This was developed in January 1994 using TopSpeed Modula-2 Version 1.17 for DOS (text mode and VGA graphics).
To run the program, you can download DOSbox.
Background
At that time, I was taking an introductory AI class at the University of Hamburg (Prof. Peter Schefe, R.I.P.), and implemented this as a demonstration of "MNIST"-like pattern recognition using a three-layer perceptron with backpropagation learning for the AI lab class.

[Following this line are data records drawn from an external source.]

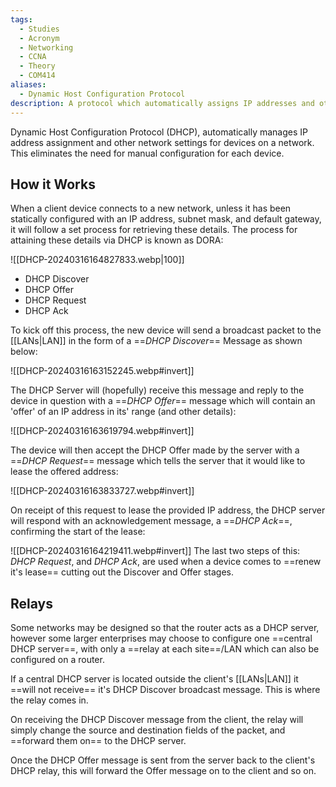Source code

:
 ```yaml
---
tags:
  - Studies
  - Acronym
  - Networking
  - CCNA
  - Theory
  - COM414
aliases:
  - Dynamic Host Configuration Protocol
description: A protocol which automatically assigns IP addresses and other network settings to devices on a network.
---
```

Dynamic Host Configuration Protocol (DHCP), automatically manages IP address assignment and other network settings for devices on a network. This eliminates the need for manual configuration for each device.

## How it Works

When a client device connects to a new network, unless it has been statically configured with an IP address, subnet mask, and default gateway, it will follow a set process for retrieving these details. The process for attaining these details via DHCP is known as DORA:

![[DHCP-20240316164827833.webp|100]]
- DHCP Discover
- DHCP Offer
- DHCP Request
- DHCP Ack

To kick off this process, the new device will send a broadcast packet to the [[LANs|LAN]] in the form of a ==*DHCP Discover*== Message as shown below:

![[DHCP-20240316163152245.webp#invert]]

The DHCP Server will (hopefully) receive this message and reply to the device in question with a ==*DHCP Offer*== message which will contain an 'offer' of an IP address in its' range (and other details):

![[DHCP-20240316163619794.webp#invert]]

The device will then accept the DHCP Offer made by the server with a ==*DHCP Request*== message which tells the server that it would like to lease the offered address:

![[DHCP-20240316163833727.webp#invert]]

On receipt of this request to lease the provided IP address, the DHCP server will respond with an acknowledgement message, a ==*DHCP Ack*==, confirming the start of the lease:

![[DHCP-20240316164219411.webp#invert]]
The last two steps of this: *DHCP Request*, and *DHCP Ack*, are used when a device comes to ==renew it's lease== cutting out the Discover and Offer stages.

## Relays

Some networks may be designed so that the router acts as a DHCP server, however some larger enterprises may choose to configure one ==central DHCP server==, with only a ==relay at each site==/LAN which can also be configured on a router.

If a central DHCP server is located outside the client's [[LANs|LAN]] it ==will not receive== it's DHCP Discover broadcast message. This is where the relay comes in.

On receiving the DHCP Discover message from the client, the relay will simply change the source and destination fields of the packet, and ==forward them on== to the DHCP server.

Once the DHCP Offer message is sent from the server back to the client's DHCP relay, this will forward the Offer message on to the client and so on.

The three-layer perceptron and backpropagation learning algorithm was described in pseudo-code in English in the well-known 1991 AI book "Artificial Intelligence - Rich, E. and Knight, K, 2nd edition, McGraw-Hill".
Program
The workflow with this interactive program is as follows:
-
Determine the topology of the three-layer perceptron, and other hyper-parameters such as the learning rate and the number of training epochs:
-
Use the pattern editor to create the "training data", i.e., the "MNIST"-like one- or two-dimensional patterns that the perceptron shall learn to recognize. Use the keypad number keys (
4
,6
,8
,2
) for cursor movement, and the5
to toggle a bit in the pattern. Use+
and-
to switch between patterns, or completely clear the current pattern with thel
key: -
With the patterns (= training data) specified, start the backpropagation learning process by leaving the editor with the
e
key.The learning process starts, and the progress and convergence is visualized - the loss function for each pattern is shown graphically epoch by epoch. Usually, it converges quickly for each pattern; i.e., 100 epochs are typically more than enough with a learning rate of ~1. The graphs require a VGA graphics card (DOSbox emulates it):
-
With the three-layer perceptron fully trained, we can now use it for inference. After training for the requested number of epochs, the program returns to the pattern editor.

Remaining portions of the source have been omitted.